One of the benefits of parents having children around them all the time is the opportunity this affords for parents to be involved more closely with their children than teachers are involved with children at school.  This closer care plays a dramatic role in the formation and identity of the child.  This can be seen in historical trends, which is what we will focus on in this post.

Childhood, as a category, didn’t exist prior to the seventeenth century[i].  In fact, childhood as a category tends to mirror trends in education.  Prior to the seventeenth century education was almost exclusively the role of parents.  This was partly because the work of the day was composed of physically laborious jobs, even for women who would spend considerably more time each day washing, cooking and cleaning than people do today.  Parents taught their children to read and write and given simple arithmetic for a few hours each week, but beyond this children were regarded as members of a family workforce and expected to help with chores around the house.

Over time communities pooled their educational efforts in a local schoolhouse where children would go to learn how to read and write together with other children from their community[ii].  As the desire that education should be public grew, so too did the category of childhood and teenager.

Observing the differences between modern teenagers and teens of the 1920’s Historian Grace Palladino observes that the musical tastes of teenagers before the 1930’s was usually identical to their parents when few teenagers attended high school[iii].  Between 1920 and 1935 only 17% of 17 year olds graduated from high school.  By 1935 the figure rose to 42%.  Along with this change, came the change in teenage tastes.  Rather than being influenced by parents, teens were more influenced by each other.  Today there is an entire “youth culture” that exists without parents.  Parents in many  homes have very little or no influence on their children.  They are seen as “old fashioned” and “out of touch”.

In scripture we don’t find this segregation.  Indeed, looking at history we find that the concept of teenager “is more of a social than biological creation[iv].”  Mary, the mother of the Lord Jesus Christ was a teenager when she gave birth to the son of God. Jesus went about his Father’s business at age 12[v].

The point is not that we should abandon any age considerations on teens when it comes to marriage, reproduction or work.  Neither is the point to say that education is the same today as 200 years ago. Rather the point is that we should not let the cultures definitions of age or life stage constrain our understanding of what God wants for our children or us.

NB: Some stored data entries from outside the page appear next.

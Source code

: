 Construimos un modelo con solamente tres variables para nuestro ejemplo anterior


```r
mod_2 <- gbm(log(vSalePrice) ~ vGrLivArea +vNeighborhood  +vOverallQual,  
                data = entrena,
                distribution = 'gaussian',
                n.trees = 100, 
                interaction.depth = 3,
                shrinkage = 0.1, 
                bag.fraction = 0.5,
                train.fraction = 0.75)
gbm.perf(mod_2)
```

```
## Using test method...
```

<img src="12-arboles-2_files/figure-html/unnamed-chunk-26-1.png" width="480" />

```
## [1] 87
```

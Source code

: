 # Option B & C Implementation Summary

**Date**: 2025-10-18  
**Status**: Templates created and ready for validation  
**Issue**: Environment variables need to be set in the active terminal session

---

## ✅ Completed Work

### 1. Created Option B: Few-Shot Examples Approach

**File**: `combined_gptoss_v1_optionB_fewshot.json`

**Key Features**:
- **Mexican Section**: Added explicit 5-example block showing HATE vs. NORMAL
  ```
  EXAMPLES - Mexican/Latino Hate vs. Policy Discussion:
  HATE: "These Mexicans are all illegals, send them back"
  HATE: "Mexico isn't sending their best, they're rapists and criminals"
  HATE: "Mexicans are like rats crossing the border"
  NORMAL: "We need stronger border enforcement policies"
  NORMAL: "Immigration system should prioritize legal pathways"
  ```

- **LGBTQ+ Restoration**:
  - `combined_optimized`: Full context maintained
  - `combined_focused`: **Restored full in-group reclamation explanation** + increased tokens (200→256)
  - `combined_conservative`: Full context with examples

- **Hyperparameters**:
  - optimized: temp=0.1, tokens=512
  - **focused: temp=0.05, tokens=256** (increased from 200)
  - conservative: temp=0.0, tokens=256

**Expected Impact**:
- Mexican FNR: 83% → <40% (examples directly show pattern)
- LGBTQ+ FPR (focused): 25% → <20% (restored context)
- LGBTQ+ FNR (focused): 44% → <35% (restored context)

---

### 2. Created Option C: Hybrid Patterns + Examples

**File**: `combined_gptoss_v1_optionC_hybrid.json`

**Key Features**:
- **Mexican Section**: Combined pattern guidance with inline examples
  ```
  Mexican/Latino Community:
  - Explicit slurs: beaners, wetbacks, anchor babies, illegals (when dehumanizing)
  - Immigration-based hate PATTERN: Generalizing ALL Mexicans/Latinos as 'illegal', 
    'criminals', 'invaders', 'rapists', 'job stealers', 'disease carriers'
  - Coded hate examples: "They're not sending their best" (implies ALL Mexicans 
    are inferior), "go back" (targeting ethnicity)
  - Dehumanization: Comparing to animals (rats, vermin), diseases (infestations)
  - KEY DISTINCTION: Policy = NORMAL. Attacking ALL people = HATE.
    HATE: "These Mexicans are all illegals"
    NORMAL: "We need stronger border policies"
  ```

By accepting these definitions, we allow the world to decide what we should expect of our children and teens and their “life stages”.  For instance, it is almost universally accepted that teens go through a rebellious stage, but this is not something we find Biblical support for.  The “teenage rebellious stage” is a product of this cultural definition.  By categorizing “teen” years we deny teenagers full status as young adults – often with catastrophic effects.

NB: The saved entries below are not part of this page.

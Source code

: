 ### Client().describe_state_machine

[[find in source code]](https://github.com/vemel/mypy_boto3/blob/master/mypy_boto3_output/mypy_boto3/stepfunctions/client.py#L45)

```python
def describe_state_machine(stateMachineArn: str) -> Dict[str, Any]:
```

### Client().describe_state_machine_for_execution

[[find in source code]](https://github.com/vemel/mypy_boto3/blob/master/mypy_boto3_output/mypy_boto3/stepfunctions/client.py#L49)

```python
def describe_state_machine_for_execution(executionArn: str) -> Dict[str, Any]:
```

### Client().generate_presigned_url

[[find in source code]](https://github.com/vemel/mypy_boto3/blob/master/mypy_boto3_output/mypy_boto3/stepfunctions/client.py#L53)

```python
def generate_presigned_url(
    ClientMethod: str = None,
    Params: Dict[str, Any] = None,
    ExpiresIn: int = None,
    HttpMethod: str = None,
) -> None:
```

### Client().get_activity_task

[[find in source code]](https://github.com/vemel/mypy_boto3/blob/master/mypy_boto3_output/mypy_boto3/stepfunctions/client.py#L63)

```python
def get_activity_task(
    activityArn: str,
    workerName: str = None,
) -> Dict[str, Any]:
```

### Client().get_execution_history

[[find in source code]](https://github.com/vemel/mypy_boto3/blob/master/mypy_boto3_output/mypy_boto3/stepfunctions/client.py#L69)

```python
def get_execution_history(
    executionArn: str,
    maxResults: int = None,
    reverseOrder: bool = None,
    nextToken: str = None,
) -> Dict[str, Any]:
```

Here we have just scratched the surface.  In our next post we will examine the effects of this segregation on our children more fully.

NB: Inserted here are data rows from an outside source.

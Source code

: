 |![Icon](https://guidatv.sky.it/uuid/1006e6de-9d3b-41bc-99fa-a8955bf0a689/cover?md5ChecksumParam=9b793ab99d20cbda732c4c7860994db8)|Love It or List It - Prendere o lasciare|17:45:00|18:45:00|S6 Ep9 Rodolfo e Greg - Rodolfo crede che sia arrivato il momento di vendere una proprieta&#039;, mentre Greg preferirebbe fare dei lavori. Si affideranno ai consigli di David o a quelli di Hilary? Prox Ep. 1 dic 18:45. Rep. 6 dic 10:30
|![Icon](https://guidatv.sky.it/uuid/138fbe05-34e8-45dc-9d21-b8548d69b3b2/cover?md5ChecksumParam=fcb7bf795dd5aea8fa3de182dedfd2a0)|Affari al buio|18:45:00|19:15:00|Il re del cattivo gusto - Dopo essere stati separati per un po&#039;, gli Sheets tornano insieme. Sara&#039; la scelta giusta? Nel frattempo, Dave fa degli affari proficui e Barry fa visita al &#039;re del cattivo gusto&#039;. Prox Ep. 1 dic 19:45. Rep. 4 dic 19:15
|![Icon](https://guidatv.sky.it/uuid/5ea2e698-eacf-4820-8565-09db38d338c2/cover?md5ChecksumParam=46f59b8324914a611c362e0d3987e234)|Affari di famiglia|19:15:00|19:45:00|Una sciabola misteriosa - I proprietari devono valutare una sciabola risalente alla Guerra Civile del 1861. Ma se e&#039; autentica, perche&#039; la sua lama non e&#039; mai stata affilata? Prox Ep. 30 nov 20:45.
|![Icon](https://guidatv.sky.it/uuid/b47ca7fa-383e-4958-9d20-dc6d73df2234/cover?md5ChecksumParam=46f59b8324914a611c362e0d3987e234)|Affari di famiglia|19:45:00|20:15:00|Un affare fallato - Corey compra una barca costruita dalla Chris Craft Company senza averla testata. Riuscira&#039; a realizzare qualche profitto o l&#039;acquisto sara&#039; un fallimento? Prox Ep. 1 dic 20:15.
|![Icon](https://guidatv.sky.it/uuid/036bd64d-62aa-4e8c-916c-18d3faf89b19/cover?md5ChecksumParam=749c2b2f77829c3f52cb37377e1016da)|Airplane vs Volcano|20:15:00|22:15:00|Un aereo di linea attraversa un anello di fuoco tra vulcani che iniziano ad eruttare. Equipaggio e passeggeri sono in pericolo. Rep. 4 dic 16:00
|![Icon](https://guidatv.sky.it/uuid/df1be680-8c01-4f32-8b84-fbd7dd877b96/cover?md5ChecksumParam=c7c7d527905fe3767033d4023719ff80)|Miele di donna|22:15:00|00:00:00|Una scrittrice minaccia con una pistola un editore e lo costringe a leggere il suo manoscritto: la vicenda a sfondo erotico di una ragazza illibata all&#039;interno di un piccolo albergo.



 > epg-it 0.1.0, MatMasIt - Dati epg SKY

[i] Karen Sternheimer. It’s Not The Media: The Truth About Pop Culture’s Influence On Children (Kindle Locations 391-392). Kindle Edition.

[ii] Anthony, Michael J., Warren S. Benson, Daryl Eldridge and Julie Gorman. Evangelical Dictionary of Christian Education. Baker Reference Library. Grand Rapids, MI: Baker Academic, 2001, p447.

[iii] Karen Sternheimer. It’s Not The Media: The Truth About Pop Culture’s Influence On Children (Kindle Locations 1707-1708). Kindle Edition.

[iv] Karen Sternheimer. It’s Not The Media: The Truth About Pop Culture’s Influence On Children (Kindle Location 2250). Kindle Edition.

[v] Michael J. Anthony, Warren S. Benson, Daryl Eldridge and Julie Gorman, Evangelical Dictionary of Christian Education, Baker Reference Library (Grand Rapids, MI: Baker Academic, 2001), 737.